ACTIVITY:
From the line containing "you will need" to the final line of the entries, every line is to be reproduced exactly; no other line belongs in the output.

----- THE DATA -----

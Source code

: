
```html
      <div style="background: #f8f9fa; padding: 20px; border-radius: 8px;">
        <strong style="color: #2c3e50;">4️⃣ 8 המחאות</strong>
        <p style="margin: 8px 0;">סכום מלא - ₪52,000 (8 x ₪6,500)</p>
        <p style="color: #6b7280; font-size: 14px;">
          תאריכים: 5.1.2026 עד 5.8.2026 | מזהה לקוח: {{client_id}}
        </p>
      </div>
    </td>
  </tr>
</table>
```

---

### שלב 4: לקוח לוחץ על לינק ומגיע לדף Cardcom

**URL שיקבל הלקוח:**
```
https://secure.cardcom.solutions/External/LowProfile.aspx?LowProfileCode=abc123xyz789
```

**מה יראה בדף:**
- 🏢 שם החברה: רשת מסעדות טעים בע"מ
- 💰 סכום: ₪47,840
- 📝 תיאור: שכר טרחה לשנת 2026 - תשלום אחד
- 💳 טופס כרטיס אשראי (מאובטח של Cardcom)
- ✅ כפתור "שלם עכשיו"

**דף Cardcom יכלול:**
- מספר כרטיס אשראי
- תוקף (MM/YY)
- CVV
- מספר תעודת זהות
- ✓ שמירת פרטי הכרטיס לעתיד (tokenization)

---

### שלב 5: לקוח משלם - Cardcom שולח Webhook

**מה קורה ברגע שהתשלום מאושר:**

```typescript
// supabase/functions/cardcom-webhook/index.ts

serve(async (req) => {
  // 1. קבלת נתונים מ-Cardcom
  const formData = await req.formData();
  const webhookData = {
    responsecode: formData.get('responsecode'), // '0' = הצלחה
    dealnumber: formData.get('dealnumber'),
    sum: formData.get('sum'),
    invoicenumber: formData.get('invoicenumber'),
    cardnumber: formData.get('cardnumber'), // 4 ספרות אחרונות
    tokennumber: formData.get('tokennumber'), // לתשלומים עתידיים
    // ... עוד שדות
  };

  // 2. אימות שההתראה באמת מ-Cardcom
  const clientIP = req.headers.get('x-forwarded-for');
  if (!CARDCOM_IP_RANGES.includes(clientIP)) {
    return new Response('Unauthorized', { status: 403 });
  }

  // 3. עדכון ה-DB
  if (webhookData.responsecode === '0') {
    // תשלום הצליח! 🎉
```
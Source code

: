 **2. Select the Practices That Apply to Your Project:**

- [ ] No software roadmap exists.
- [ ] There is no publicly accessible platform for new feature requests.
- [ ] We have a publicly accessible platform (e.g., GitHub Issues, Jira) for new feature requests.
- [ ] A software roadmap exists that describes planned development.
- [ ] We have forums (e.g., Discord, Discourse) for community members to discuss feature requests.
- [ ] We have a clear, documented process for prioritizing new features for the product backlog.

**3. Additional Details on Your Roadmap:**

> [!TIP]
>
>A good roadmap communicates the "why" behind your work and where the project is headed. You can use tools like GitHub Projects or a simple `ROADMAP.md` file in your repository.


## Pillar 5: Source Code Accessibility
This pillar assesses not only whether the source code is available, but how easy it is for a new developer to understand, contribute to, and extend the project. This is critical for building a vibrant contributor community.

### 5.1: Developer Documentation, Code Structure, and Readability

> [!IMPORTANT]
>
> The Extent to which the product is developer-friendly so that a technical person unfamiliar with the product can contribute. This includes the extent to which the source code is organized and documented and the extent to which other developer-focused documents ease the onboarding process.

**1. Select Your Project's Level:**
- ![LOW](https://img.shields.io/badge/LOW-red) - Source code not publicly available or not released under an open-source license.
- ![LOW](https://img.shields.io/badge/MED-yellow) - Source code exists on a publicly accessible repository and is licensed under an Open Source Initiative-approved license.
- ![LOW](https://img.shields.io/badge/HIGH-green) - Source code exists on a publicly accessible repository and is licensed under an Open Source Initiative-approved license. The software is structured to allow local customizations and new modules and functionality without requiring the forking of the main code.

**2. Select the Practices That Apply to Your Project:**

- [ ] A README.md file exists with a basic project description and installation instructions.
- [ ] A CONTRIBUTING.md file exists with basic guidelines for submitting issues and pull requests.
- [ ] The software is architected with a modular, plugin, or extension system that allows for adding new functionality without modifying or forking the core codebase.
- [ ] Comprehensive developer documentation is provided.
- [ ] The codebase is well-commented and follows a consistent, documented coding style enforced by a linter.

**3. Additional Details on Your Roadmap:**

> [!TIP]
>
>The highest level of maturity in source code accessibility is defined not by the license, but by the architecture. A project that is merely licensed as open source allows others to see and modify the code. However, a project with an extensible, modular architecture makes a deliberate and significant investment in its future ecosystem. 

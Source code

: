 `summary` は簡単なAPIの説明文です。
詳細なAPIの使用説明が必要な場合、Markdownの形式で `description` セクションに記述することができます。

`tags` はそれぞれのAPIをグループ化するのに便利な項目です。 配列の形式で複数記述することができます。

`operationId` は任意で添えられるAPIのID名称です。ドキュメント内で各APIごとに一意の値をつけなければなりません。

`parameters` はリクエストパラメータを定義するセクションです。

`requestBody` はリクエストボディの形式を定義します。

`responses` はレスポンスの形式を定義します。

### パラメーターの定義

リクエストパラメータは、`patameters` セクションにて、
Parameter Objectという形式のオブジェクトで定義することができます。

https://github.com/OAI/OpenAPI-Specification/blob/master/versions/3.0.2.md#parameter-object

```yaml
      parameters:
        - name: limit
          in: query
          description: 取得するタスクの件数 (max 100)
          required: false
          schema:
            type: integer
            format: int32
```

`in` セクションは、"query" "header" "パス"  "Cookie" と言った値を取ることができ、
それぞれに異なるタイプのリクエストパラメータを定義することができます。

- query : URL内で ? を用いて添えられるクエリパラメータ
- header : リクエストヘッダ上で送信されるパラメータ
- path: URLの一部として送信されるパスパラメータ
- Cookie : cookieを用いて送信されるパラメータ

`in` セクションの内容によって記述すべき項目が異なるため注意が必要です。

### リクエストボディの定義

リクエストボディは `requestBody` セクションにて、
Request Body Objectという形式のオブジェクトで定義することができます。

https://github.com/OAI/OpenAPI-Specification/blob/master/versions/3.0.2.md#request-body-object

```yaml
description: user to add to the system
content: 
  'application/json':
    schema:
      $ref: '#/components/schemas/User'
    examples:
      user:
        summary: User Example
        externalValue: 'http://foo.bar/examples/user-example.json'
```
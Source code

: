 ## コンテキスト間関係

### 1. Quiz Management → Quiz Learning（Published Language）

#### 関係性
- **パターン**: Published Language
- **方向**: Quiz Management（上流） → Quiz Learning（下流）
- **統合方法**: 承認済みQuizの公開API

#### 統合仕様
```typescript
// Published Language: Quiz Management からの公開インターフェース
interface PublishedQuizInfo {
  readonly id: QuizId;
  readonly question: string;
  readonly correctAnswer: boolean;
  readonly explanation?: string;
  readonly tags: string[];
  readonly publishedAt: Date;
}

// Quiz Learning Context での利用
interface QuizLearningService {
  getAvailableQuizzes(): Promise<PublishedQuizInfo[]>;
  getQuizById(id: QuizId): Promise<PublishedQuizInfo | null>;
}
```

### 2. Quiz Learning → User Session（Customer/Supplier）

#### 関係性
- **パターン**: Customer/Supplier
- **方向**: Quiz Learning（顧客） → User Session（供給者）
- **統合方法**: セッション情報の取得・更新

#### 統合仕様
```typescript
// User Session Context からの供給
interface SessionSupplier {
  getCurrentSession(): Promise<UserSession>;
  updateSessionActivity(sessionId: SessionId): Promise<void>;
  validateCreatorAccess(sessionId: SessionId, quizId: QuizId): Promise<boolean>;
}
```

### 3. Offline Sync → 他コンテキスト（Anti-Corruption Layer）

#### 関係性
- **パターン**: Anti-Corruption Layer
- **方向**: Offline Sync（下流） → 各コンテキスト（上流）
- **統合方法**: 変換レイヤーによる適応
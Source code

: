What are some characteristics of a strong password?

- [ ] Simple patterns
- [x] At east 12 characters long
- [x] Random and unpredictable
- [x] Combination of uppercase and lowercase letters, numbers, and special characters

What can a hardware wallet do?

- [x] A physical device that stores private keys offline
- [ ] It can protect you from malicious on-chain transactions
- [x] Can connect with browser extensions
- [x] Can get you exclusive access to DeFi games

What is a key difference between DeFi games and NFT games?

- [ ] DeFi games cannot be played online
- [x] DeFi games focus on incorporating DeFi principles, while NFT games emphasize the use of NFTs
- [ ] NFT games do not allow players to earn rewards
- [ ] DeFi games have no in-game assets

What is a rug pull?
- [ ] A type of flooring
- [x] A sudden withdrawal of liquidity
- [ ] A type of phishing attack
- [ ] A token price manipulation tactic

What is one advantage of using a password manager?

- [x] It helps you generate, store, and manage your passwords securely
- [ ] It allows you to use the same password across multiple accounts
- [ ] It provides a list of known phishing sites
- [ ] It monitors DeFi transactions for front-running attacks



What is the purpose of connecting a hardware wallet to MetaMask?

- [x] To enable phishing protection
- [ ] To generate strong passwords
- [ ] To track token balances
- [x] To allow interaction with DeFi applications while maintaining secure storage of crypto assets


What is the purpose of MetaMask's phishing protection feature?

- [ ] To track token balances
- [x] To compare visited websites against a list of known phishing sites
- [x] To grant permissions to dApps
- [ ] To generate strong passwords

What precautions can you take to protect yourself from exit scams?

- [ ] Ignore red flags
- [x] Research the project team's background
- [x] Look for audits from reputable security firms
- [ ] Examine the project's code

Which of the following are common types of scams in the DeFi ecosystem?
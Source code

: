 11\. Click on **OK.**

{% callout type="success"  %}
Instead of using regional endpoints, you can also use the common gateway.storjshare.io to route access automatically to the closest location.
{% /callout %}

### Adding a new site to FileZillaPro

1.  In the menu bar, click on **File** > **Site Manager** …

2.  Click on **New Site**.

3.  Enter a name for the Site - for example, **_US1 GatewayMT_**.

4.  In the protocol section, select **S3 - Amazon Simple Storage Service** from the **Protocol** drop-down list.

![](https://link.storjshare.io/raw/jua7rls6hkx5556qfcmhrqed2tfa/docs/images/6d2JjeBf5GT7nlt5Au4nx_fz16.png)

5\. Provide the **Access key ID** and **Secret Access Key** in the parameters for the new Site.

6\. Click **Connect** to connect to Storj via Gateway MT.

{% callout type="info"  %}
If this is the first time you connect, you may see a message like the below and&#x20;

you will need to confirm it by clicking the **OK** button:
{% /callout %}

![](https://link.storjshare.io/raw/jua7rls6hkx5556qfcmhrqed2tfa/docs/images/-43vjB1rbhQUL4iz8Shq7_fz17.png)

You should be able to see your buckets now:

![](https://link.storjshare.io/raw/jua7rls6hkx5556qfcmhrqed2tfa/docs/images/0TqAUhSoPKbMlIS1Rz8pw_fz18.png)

-----

REPLY TO THE EXERCISE:
you will need to confirm it by clicking the **OK** button:
{% /callout %}

![](https://link.storjshare.io/raw/jua7rls6hkx5556qfcmhrqed2tfa/docs/images/-43vjB1rbhQUL4iz8Shq7_fz17.png)

You should be able to see your buckets now:

![](https://link.storjshare.io/raw/jua7rls6hkx5556qfcmhrqed2tfa/docs/images/0TqAUhSoPKbMlIS1Rz8pw_fz18.png)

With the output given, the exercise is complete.